Quantitative data can be ranked or put into graphs and tables to make it easier to analyze.

Data Explosion

Data is being generated at an increasing rate because of the expansion in the number of computing devices and the growth of the Internet. Most of this data is quantitative and special tools and techniques are evolving to analyze this "big data".

Effects of Feedback

The following diagram illustrates the effects of positive and negative feedback on Qualitative vs Quantitative research:

What are the similarities and differences between qualitative data and quantitative data?

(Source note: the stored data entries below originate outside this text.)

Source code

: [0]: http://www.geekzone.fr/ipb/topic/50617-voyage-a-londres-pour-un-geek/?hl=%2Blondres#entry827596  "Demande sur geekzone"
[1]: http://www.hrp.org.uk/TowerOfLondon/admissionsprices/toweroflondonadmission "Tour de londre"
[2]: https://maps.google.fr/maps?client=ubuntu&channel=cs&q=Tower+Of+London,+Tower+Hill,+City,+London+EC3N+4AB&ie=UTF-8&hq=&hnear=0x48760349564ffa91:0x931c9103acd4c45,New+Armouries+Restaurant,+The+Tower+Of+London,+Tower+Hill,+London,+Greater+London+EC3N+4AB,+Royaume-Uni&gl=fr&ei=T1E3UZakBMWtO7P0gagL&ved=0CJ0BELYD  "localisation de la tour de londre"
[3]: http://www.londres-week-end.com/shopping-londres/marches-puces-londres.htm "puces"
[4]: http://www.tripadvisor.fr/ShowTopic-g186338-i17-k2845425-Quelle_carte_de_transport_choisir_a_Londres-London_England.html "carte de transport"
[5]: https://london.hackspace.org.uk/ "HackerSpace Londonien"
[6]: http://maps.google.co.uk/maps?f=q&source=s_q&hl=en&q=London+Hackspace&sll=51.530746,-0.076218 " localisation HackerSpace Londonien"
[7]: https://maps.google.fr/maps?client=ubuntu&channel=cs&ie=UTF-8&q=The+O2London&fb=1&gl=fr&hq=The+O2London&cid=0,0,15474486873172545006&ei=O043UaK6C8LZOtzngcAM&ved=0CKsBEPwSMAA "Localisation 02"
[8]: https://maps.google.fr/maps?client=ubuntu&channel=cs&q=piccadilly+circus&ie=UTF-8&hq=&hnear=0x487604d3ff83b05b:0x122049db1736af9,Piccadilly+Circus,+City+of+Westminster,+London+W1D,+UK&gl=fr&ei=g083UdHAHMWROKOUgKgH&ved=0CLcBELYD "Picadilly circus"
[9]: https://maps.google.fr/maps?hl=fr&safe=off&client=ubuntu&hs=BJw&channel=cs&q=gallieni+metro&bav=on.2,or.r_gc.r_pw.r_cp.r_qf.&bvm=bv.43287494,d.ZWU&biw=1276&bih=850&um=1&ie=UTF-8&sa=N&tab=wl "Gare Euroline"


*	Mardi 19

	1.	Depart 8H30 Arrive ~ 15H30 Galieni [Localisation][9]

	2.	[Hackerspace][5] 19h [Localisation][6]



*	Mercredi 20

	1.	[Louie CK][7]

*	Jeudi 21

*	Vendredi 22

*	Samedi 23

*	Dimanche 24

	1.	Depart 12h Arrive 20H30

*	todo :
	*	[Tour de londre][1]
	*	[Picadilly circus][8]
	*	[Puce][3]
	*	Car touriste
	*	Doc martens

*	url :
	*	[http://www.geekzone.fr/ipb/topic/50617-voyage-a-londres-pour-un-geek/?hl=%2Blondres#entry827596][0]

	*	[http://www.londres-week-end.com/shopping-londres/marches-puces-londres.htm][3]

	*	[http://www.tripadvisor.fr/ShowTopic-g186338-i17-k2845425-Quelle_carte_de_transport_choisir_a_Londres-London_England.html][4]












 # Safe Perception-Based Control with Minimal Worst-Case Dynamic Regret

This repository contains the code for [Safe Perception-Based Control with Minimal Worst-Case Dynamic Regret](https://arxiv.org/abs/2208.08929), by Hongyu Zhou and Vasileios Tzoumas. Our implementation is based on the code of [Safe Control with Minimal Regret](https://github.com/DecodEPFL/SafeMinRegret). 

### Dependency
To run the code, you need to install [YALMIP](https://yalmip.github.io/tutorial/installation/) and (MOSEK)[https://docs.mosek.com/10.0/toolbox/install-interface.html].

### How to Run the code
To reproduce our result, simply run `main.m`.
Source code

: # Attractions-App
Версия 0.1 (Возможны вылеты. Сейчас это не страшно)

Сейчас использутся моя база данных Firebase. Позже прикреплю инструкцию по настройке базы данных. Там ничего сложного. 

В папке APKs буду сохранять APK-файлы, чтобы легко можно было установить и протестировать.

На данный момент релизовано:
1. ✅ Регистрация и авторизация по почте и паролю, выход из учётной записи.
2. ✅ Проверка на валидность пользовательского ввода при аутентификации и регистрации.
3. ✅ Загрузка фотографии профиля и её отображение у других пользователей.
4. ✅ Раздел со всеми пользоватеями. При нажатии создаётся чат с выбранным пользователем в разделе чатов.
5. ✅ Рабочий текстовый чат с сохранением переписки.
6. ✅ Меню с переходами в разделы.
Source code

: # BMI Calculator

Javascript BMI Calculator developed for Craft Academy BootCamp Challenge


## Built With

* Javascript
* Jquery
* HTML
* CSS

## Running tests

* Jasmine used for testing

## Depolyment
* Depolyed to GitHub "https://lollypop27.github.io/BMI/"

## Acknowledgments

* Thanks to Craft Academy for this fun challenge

Quantitative data is numbers-based, countable, or measurable. Qualitative data is interpretation-based, descriptive, and relating to language. Quantitative data tells us how many, how much, or how often in calculations. Qualitative data can help us to understand why, how, or what happened behind certain behaviors.

What is a similarity between quantitative and qualitative methods of data analysis?

Both qualitative and quantitative research are based on a logical and repeatable process. Determination for either research method is driven by the problem, gap, purpose, and research questions. Both also include the ability to collect primary and/or secondary data.

What are the similarities between qualitative and quantitative analysis in chemistry?

Similarities : In chemistry, both qualitative vs quantitative analysis in chemistry are analytical procedures. In chemistry, both qualitative and quantitative analysis techniques provide information on the components of a sample.

What is the difference between quantitative and qualitative analysis quizlet?

Quantitative data are data from a​ population, while qualitative data are data from a sample.